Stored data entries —
----------
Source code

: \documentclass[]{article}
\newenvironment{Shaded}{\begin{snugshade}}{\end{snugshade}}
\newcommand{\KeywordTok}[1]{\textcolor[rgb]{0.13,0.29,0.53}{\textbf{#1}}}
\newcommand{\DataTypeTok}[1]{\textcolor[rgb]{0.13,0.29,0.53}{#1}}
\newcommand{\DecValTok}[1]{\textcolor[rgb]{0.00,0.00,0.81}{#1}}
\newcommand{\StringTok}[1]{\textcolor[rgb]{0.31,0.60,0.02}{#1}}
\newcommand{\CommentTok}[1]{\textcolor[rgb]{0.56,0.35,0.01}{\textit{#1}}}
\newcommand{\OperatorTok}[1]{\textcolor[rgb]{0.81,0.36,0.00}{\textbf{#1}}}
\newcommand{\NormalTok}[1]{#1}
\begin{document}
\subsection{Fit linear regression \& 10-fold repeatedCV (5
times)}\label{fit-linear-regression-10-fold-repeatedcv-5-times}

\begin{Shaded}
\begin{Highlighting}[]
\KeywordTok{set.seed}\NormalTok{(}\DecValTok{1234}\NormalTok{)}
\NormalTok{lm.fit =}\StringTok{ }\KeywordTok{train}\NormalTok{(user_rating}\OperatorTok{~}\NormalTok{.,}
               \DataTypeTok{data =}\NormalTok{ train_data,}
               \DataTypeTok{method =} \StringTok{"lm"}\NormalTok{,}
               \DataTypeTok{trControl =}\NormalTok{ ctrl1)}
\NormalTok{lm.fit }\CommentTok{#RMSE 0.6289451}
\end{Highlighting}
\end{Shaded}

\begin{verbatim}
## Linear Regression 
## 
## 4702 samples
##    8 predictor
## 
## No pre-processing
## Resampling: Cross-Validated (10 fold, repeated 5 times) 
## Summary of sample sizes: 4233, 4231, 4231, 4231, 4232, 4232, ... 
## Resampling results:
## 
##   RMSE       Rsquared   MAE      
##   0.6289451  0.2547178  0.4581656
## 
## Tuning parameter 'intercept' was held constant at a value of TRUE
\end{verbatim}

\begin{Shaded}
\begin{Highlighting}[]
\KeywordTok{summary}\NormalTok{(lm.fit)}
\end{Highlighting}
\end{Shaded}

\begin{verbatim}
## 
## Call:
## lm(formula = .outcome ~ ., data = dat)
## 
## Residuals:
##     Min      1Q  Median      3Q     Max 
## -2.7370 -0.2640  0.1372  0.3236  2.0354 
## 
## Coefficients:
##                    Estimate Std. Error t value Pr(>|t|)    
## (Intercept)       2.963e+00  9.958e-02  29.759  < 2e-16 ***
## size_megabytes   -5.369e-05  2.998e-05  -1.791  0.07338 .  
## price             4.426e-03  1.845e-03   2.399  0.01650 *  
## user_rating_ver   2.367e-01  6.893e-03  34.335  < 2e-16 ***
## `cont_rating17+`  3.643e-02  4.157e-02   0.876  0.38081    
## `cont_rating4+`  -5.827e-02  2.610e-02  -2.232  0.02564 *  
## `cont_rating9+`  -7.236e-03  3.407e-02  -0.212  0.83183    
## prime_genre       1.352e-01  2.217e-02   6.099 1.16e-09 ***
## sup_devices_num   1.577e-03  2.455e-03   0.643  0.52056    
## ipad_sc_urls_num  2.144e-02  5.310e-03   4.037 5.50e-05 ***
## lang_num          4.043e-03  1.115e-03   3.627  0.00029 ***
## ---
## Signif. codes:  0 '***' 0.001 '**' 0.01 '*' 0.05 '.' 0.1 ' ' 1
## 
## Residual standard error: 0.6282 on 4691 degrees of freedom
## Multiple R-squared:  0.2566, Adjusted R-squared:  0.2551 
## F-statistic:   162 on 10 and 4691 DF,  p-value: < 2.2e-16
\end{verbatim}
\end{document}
----------
Scan the data above, find each line with "RMSE", and copy it.

Finished exercise —
\NormalTok{lm.fit }\CommentTok{#RMSE 0.6289451}
##   RMSE       Rsquared   MAE      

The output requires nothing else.